Laundromat Injury Lawyer: Injured at a Laundromat in Las Vegas

Yellow Caution Tripping Hazard Sign on Carpet

Key Takeaways

  • The laundromat and its landlord can both be on the hook when a hazard they knew about (or should have) hurt you, like a wet floor no one mopped, a broken machine, or a dark parking lot.
  • An unattended laundromat with no one behind the counter still carries the owner’s duty to inspect the place, keep the machines safe, and fix hazards they know about.
  • Report it, get checked by a doctor, and photograph the hazard before it dries up or gets fixed. That evidence is what proves the floor was actually wet.

You bend down to load a front-loader and your shoe slides out from under you on a puddle no one mopped. Or a dryer door swings open and the drum is still hot. Or you are counting quarters in a dim parking lot at 10 p.m. and someone comes up behind you.

Nobody plans to get hurt doing laundry. But a laundromat is a business open to the public, and the people who run it owe you the same duty of care a casino or a grocery store owes: keep the place reasonably safe, or warn you when it is not.

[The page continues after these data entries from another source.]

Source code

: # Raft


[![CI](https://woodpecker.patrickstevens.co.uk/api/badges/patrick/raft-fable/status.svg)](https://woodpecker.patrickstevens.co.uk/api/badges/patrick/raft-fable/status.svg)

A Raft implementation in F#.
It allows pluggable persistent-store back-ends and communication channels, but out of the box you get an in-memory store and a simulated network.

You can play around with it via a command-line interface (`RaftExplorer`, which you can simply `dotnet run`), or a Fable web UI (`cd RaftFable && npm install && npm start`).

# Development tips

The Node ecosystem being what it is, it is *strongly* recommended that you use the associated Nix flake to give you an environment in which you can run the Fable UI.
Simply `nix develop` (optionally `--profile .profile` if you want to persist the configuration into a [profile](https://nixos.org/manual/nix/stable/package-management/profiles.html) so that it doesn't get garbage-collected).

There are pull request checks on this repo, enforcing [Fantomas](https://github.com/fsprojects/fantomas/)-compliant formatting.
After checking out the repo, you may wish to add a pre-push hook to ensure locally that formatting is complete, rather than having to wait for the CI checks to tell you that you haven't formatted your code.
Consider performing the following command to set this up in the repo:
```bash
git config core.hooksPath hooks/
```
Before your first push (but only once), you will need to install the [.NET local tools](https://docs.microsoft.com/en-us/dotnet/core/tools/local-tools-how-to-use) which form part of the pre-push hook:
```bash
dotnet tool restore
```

When they fail at that and you get injured, you may have a claim. Whether it started with a slip-and-fall on a wet floor, a burn, or an assault, the legal name for it is premises liability, and it turns on a specific set of facts rather than on how the accident feels.

Who Is Responsible if I’m Injured at a Laundromat in Las Vegas?

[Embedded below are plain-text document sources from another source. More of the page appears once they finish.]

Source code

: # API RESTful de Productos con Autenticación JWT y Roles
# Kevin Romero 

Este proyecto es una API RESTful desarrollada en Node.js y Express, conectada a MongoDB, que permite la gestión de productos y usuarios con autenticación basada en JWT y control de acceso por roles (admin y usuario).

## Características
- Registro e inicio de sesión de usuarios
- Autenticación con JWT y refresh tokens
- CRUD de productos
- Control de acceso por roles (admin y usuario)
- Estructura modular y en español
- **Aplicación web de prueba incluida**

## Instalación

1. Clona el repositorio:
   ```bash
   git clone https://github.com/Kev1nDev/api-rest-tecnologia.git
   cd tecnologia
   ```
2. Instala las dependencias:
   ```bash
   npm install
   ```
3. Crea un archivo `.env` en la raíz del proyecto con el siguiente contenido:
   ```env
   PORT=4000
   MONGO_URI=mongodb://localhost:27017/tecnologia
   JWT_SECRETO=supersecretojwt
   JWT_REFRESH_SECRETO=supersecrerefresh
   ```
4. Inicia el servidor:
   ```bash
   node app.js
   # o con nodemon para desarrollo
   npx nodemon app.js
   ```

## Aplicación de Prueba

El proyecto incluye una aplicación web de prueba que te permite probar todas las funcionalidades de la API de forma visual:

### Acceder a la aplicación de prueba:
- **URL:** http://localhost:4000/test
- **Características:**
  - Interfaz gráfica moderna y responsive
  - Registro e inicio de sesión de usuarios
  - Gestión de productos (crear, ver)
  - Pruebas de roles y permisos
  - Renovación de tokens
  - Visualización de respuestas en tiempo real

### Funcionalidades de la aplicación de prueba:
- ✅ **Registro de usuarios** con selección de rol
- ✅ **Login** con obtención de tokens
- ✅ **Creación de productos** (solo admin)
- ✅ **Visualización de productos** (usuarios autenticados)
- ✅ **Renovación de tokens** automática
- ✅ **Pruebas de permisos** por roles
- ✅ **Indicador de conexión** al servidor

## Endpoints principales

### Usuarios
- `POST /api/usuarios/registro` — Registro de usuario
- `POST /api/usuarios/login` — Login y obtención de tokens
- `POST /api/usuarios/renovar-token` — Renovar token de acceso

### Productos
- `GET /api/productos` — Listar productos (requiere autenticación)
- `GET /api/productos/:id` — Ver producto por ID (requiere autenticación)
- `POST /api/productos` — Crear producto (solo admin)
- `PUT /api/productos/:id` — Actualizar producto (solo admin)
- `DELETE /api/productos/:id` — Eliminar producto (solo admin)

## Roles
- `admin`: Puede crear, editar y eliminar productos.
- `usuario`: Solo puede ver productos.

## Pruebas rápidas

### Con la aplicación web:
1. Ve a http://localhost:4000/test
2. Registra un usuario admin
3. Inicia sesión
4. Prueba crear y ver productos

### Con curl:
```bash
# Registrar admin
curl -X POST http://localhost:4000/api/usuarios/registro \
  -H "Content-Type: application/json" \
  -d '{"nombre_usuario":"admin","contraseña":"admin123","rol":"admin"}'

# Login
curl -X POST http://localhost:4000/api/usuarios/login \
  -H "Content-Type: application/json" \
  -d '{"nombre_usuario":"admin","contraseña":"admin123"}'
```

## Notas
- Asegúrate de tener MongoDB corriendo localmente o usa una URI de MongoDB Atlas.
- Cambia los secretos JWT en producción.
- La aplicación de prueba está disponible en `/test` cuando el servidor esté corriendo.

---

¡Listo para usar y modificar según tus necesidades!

The party who controlled the hazardous condition is usually responsible, and that is often more than one party. The laundromat owner or operator, the landlord who maintains the building and parking lot, and the company that services the machines can each be liable. Nevada premises liability law holds them responsible when they knew about a danger, or should have, and failed to fix it or warn you.

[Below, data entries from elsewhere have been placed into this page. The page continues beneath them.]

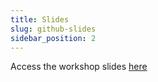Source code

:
 ```yaml
---
title: Slides
slug: github-slides
sidebar_position: 2
---
```

Access the workshop slides [here](https://docs.google.com/presentation/d/1TTJkfvz4f0RLPve8Znvp7iXWmCVLQPd0RAU0VmI2MtA/edit?usp=sharing)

What Is Premises Liability, and How Does It Work at a Laundromat?

If you are hurt on someone else’s property because they let a dangerous condition sit there, the owner may be legally responsible for your injuries. That is premises liability in plain terms.

It is not automatic. Getting hurt at a laundromat does not by itself mean you have a case. To recover, you generally have to prove five things:

  • A dangerous condition existed: Something on the property created a real risk of injury. A wet or slick floor, a leaking washer, a machine with an exposed or broken part, a burned-out light over the parking lot.
  • The owner knew or should have known: They either knew about the hazard, or a reasonable inspection and upkeep routine would have turned it up. A puddle that sat for an hour is different from one that appeared thirty seconds before you slipped.
  • They failed to fix it or warn you: No cleanup, no wet-floor sign, no “out of order” tag on the broken dryer, no repair after complaints.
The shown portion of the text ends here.